[Data supplied]:
····················

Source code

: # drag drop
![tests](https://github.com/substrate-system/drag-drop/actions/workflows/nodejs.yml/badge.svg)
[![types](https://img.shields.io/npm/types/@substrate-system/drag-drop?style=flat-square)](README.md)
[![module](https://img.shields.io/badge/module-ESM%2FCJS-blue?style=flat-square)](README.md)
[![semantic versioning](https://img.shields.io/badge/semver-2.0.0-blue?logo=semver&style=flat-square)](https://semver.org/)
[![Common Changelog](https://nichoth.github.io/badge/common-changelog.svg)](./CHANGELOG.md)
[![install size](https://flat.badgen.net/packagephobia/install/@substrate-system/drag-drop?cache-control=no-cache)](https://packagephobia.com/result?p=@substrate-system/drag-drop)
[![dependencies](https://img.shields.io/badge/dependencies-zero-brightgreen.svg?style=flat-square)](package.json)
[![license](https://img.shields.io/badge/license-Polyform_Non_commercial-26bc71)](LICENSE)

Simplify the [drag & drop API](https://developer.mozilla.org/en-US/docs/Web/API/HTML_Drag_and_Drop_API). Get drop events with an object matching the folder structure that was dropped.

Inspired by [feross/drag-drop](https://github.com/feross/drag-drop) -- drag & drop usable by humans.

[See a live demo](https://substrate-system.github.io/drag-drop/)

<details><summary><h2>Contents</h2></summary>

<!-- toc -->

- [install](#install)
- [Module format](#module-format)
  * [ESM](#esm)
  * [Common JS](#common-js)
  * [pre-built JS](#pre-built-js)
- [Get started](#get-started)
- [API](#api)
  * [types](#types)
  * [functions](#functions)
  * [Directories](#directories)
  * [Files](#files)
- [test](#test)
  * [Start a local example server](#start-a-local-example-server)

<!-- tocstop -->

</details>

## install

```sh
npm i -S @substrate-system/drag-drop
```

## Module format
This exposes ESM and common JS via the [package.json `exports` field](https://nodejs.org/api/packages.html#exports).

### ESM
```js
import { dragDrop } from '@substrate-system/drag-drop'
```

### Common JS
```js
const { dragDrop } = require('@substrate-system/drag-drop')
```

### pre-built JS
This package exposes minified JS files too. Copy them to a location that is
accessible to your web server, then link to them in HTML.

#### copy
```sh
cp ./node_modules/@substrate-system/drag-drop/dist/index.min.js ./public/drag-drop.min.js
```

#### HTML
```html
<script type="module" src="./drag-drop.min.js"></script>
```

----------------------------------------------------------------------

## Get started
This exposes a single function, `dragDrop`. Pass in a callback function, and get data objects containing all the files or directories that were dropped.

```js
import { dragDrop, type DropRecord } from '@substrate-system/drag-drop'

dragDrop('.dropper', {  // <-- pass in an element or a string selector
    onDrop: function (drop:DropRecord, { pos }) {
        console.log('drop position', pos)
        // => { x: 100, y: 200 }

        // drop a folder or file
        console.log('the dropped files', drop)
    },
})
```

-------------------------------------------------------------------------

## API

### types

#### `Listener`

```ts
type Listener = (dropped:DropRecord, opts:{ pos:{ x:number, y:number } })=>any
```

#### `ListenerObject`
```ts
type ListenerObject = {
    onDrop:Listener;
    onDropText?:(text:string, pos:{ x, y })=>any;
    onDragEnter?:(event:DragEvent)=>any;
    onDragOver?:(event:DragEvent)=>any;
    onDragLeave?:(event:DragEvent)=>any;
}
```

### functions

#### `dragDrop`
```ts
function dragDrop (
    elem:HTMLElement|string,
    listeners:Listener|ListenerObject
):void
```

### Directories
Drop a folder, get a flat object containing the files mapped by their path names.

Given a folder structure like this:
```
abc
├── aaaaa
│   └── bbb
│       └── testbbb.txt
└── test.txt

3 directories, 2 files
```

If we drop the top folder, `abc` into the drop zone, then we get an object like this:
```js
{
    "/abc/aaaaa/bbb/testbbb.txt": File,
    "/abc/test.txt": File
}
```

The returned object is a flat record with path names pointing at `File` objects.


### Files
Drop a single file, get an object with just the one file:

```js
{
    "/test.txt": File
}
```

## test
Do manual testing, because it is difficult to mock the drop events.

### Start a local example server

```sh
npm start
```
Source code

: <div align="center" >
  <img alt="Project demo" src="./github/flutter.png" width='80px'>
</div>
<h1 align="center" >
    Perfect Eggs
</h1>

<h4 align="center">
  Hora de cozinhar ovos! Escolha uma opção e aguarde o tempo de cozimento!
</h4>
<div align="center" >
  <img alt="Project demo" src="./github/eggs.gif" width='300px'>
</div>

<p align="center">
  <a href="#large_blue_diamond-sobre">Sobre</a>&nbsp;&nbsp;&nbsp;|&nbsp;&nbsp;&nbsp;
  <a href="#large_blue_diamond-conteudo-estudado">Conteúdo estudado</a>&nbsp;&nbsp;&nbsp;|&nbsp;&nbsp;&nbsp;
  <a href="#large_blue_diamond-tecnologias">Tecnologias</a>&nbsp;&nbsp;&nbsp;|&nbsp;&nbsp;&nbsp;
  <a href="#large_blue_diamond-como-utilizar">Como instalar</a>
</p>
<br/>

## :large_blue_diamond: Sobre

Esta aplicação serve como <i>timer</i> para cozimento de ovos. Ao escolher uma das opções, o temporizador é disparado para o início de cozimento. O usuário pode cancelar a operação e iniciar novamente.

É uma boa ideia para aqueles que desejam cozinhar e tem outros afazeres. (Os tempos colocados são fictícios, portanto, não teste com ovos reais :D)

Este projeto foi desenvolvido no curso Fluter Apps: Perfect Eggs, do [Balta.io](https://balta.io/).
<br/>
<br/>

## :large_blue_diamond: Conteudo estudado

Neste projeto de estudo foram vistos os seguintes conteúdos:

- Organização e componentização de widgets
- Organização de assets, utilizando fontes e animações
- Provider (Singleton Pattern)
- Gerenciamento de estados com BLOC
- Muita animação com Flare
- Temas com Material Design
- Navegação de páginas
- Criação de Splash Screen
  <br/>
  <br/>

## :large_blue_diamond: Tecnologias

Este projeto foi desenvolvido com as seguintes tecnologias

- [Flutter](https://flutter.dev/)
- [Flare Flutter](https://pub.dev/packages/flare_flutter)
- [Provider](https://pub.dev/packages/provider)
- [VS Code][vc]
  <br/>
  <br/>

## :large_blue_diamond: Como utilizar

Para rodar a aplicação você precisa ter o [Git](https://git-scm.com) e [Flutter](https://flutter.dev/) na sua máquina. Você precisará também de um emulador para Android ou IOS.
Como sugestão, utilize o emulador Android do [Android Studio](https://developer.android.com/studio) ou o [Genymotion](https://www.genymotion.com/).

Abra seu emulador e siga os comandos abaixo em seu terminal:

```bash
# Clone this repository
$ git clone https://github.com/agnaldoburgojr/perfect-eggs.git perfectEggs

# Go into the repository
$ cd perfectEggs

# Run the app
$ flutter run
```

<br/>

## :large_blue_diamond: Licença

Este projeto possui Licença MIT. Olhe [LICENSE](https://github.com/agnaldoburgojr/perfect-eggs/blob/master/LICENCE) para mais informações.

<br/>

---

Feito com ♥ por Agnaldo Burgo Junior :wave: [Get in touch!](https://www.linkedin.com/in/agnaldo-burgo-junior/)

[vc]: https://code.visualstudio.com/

····················

[Task brief]:
The data above should be reproduced in full, word for word.

[Final answer]:
Source code

: # drag drop
![tests](https://github.com/substrate-system/drag-drop/actions/workflows/nodejs.yml/badge.svg)
[![types](https://img.shields.io/npm/types/@substrate-system/drag-drop?style=flat-square)](README.md)
[![module](https://img.shields.io/badge/module-ESM%2FCJS-blue?style=flat-square)](README.md)
[![semantic versioning](https://img.shields.io/badge/semver-2.0.0-blue?logo=semver&style=flat-square)](https://semver.org/)
[![Common Changelog](https://nichoth.github.io/badge/common-changelog.svg)](./CHANGELOG.md)
[![install size](https://flat.badgen.net/packagephobia/install/@substrate-system/drag-drop?cache-control=no-cache)](https://packagephobia.com/result?p=@substrate-system/drag-drop)
[![dependencies](https://img.shields.io/badge/dependencies-zero-brightgreen.svg?style=flat-square)](package.json)
[![license](https://img.shields.io/badge/license-Polyform_Non_commercial-26bc71)](LICENSE)

Simplify the [drag & drop API](https://developer.mozilla.org/en-US/docs/Web/API/HTML_Drag_and_Drop_API). Get drop events with an object matching the folder structure that was dropped.

Inspired by [feross/drag-drop](https://github.com/feross/drag-drop) -- drag & drop usable by humans.

[See a live demo](https://substrate-system.github.io/drag-drop/)

<details><summary><h2>Contents</h2></summary>

<!-- toc -->

- [install](#install)
- [Module format](#module-format)
  * [ESM](#esm)
  * [Common JS](#common-js)
  * [pre-built JS](#pre-built-js)
- [Get started](#get-started)
- [API](#api)
  * [types](#types)
  * [functions](#functions)
  * [Directories](#directories)
  * [Files](#files)
- [test](#test)
  * [Start a local example server](#start-a-local-example-server)

<!-- tocstop -->

</details>

## install

```sh
npm i -S @substrate-system/drag-drop
```

## Module format
This exposes ESM and common JS via the [package.json `exports` field](https://nodejs.org/api/packages.html#exports).

### ESM
```js
import { dragDrop } from '@substrate-system/drag-drop'
```

### Common JS
```js
const { dragDrop } = require('@substrate-system/drag-drop')
```

### pre-built JS
This package exposes minified JS files too. Copy them to a location that is
accessible to your web server, then link to them in HTML.

#### copy
```sh
cp ./node_modules/@substrate-system/drag-drop/dist/index.min.js ./public/drag-drop.min.js
```

#### HTML
```html
<script type="module" src="./drag-drop.min.js"></script>
```

----------------------------------------------------------------------

## Get started
This exposes a single function, `dragDrop`. Pass in a callback function, and get data objects containing all the files or directories that were dropped.

```js
import { dragDrop, type DropRecord } from '@substrate-system/drag-drop'

dragDrop('.dropper', {  // <-- pass in an element or a string selector
    onDrop: function (drop:DropRecord, { pos }) {
        console.log('drop position', pos)
        // => { x: 100, y: 200 }

        // drop a folder or file
        console.log('the dropped files', drop)
    },
})
```

-------------------------------------------------------------------------

## API

### types

#### `Listener`

```ts
type Listener = (dropped:DropRecord, opts:{ pos:{ x:number, y:number } })=>any
```

#### `ListenerObject`
```ts
type ListenerObject = {
    onDrop:Listener;
    onDropText?:(text:string, pos:{ x, y })=>any;
    onDragEnter?:(event:DragEvent)=>any;
    onDragOver?:(event:DragEvent)=>any;
    onDragLeave?:(event:DragEvent)=>any;
}
```

### functions

#### `dragDrop`
```ts
function dragDrop (
    elem:HTMLElement|string,
    listeners:Listener|ListenerObject
):void
```

### Directories
Drop a folder, get a flat object containing the files mapped by their path names.

Given a folder structure like this:
```
abc
├── aaaaa
│   └── bbb
│       └── testbbb.txt
└── test.txt

3 directories, 2 files
```

If we drop the top folder, `abc` into the drop zone, then we get an object like this:
```js
{
    "/abc/aaaaa/bbb/testbbb.txt": File,
    "/abc/test.txt": File
}
```

The returned object is a flat record with path names pointing at `File` objects.


### Files
Drop a single file, get an object with just the one file:

```js
{
    "/test.txt": File
}
```

## test
Do manual testing, because it is difficult to mock the drop events.

### Start a local example server

```sh
npm start
```
Source code

: <div align="center" >
  <img alt="Project demo" src="./github/flutter.png" width='80px'>
</div>
<h1 align="center" >
    Perfect Eggs
</h1>

<h4 align="center">
  Hora de cozinhar ovos! Escolha uma opção e aguarde o tempo de cozimento!
</h4>
<div align="center" >
  <img alt="Project demo" src="./github/eggs.gif" width='300px'>
</div>

<p align="center">
  <a href="#large_blue_diamond-sobre">Sobre</a>&nbsp;&nbsp;&nbsp;|&nbsp;&nbsp;&nbsp;
  <a href="#large_blue_diamond-conteudo-estudado">Conteúdo estudado</a>&nbsp;&nbsp;&nbsp;|&nbsp;&nbsp;&nbsp;
  <a href="#large_blue_diamond-tecnologias">Tecnologias</a>&nbsp;&nbsp;&nbsp;|&nbsp;&nbsp;&nbsp;
  <a href="#large_blue_diamond-como-utilizar">Como instalar</a>
</p>
<br/>

## :large_blue_diamond: Sobre

Esta aplicação serve como <i>timer</i> para cozimento de ovos. Ao escolher uma das opções, o temporizador é disparado para o início de cozimento. O usuário pode cancelar a operação e iniciar novamente.

É uma boa ideia para aqueles que desejam cozinhar e tem outros afazeres. (Os tempos colocados são fictícios, portanto, não teste com ovos reais :D)

Este projeto foi desenvolvido no curso Fluter Apps: Perfect Eggs, do [Balta.io](https://balta.io/).
<br/>
<br/>

## :large_blue_diamond: Conteudo estudado

Neste projeto de estudo foram vistos os seguintes conteúdos:

- Organização e componentização de widgets
- Organização de assets, utilizando fontes e animações
- Provider (Singleton Pattern)
- Gerenciamento de estados com BLOC
- Muita animação com Flare
- Temas com Material Design
- Navegação de páginas
- Criação de Splash Screen
  <br/>
  <br/>

## :large_blue_diamond: Tecnologias

Este projeto foi desenvolvido com as seguintes tecnologias

- [Flutter](https://flutter.dev/)
- [Flare Flutter](https://pub.dev/packages/flare_flutter)
- [Provider](https://pub.dev/packages/provider)
- [VS Code][vc]
  <br/>
  <br/>

## :large_blue_diamond: Como utilizar

Para rodar a aplicação você precisa ter o [Git](https://git-scm.com) e [Flutter](https://flutter.dev/) na sua máquina. Você precisará também de um emulador para Android ou IOS.
Como sugestão, utilize o emulador Android do [Android Studio](https://developer.android.com/studio) ou o [Genymotion](https://www.genymotion.com/).

Abra seu emulador e siga os comandos abaixo em seu terminal:

```bash
# Clone this repository
$ git clone https://github.com/agnaldoburgojr/perfect-eggs.git perfectEggs

# Go into the repository
$ cd perfectEggs

# Run the app
$ flutter run
```

<br/>

## :large_blue_diamond: Licença

Este projeto possui Licença MIT. Olhe [LICENSE](https://github.com/agnaldoburgojr/perfect-eggs/blob/master/LICENCE) para mais informações.

<br/>

---

Feito com ♥ por Agnaldo Burgo Junior :wave: [Get in touch!](https://www.linkedin.com/in/agnaldo-burgo-junior/)

[vc]: https://code.visualstudio.com/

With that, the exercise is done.